Pull every "prófað" line out of the data below.

····················

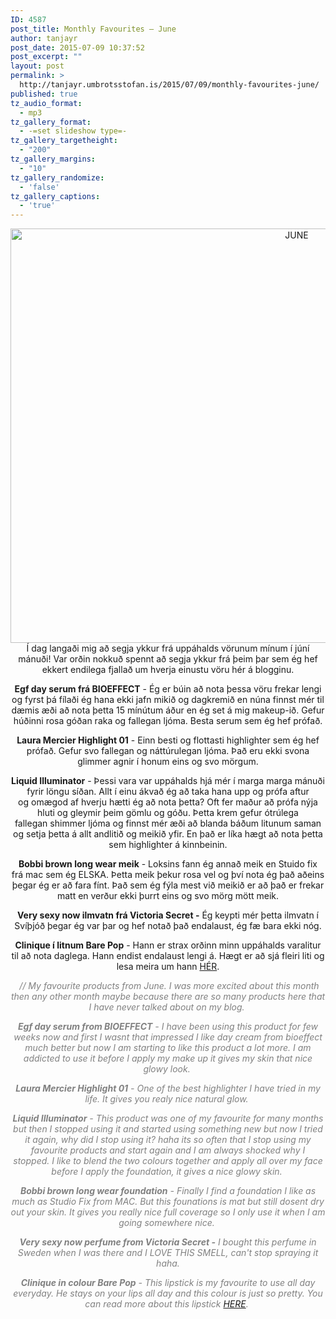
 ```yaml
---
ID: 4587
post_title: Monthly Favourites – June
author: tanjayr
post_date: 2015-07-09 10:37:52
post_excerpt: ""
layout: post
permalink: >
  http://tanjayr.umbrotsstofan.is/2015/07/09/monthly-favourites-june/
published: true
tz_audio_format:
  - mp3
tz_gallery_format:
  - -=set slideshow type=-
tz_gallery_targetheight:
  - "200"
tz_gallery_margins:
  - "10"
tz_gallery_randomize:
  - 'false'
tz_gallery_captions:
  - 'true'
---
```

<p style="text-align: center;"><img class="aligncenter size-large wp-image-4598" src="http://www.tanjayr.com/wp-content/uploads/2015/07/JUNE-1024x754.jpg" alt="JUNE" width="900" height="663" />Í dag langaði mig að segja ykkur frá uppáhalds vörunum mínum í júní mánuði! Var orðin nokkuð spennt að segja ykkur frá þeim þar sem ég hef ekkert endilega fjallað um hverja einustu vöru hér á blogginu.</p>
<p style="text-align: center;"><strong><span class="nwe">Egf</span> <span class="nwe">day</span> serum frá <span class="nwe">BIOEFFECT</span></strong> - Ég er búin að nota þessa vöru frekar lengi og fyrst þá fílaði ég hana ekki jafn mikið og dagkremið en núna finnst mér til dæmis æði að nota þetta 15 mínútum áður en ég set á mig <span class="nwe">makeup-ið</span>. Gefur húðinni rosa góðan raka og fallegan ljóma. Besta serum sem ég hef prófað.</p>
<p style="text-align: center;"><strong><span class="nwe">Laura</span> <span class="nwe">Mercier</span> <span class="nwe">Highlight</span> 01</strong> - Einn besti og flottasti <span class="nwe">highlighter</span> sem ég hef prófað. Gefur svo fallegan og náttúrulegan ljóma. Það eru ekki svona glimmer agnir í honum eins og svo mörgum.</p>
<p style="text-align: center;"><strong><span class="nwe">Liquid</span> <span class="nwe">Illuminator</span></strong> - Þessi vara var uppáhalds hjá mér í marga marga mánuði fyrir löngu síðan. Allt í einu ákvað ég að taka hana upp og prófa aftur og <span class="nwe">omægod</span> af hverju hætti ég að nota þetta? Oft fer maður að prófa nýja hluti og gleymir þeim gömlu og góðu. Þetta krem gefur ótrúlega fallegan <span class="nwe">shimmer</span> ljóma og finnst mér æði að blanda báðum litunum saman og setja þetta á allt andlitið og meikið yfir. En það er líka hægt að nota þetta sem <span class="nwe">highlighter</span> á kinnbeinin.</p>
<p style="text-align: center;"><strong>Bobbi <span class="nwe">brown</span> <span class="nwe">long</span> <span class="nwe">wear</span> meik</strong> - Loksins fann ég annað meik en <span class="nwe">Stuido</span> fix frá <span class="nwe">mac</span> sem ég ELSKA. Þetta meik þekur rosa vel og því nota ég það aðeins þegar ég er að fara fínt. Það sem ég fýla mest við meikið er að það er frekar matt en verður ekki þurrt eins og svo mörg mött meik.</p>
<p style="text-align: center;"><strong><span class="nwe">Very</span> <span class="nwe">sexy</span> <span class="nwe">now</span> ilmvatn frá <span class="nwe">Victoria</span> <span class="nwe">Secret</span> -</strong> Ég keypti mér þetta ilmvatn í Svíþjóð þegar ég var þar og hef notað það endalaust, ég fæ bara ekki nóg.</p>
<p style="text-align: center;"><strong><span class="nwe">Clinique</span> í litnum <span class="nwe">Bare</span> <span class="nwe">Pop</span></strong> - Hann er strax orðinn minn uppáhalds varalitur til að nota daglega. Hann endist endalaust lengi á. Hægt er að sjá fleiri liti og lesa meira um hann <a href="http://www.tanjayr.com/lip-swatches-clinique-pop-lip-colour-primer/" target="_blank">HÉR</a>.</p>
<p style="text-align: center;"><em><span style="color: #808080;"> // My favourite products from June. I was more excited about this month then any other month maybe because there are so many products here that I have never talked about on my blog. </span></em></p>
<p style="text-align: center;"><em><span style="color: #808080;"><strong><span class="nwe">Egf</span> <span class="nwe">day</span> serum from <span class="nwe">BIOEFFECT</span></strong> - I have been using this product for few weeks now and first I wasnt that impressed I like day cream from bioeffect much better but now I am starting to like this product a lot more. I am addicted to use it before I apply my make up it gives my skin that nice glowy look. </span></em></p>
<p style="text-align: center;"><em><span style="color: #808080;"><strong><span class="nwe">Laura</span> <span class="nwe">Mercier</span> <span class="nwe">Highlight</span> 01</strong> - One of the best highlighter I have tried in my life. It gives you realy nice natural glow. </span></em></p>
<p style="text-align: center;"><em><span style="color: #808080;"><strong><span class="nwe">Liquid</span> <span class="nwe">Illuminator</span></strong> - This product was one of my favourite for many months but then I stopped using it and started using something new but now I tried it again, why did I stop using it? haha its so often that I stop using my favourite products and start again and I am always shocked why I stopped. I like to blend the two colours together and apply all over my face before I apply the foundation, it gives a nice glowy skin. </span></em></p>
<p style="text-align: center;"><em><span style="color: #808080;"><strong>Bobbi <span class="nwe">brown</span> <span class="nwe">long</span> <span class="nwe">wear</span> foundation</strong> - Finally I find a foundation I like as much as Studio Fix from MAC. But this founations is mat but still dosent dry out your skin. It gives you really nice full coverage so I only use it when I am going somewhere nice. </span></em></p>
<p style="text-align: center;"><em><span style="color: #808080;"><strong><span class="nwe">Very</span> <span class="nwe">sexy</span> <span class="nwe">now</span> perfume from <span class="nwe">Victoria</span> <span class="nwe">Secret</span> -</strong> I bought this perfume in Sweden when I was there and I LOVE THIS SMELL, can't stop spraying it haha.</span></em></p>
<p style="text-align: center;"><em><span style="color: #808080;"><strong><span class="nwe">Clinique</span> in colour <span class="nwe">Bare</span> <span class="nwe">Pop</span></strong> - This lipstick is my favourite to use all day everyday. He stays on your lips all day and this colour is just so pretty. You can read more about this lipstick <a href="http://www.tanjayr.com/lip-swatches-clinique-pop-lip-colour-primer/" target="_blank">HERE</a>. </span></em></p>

····················

Answer to the exercise -
<p style="text-align: center;"><strong><span class="nwe">Egf</span> <span class="nwe">day</span> serum frá <span class="nwe">BIOEFFECT</span></strong> - Ég er búin að nota þessa vöru frekar lengi og fyrst þá fílaði ég hana ekki jafn mikið og dagkremið en núna finnst mér til dæmis æði að nota þetta 15 mínútum áður en ég set á mig <span class="nwe">makeup-ið</span>. Gefur húðinni rosa góðan raka og fallegan ljóma. Besta serum sem ég hef prófað.</p>
<p style="text-align: center;"><strong><span class="nwe">Laura</span> <span class="nwe">Mercier</span> <span class="nwe">Highlight</span> 01</strong> - Einn besti og flottasti <span class="nwe">highlighter</span> sem ég hef prófað. Gefur svo fallegan og náttúrulegan ljóma. Það eru ekki svona glimmer agnir í honum eins og svo mörgum.</p>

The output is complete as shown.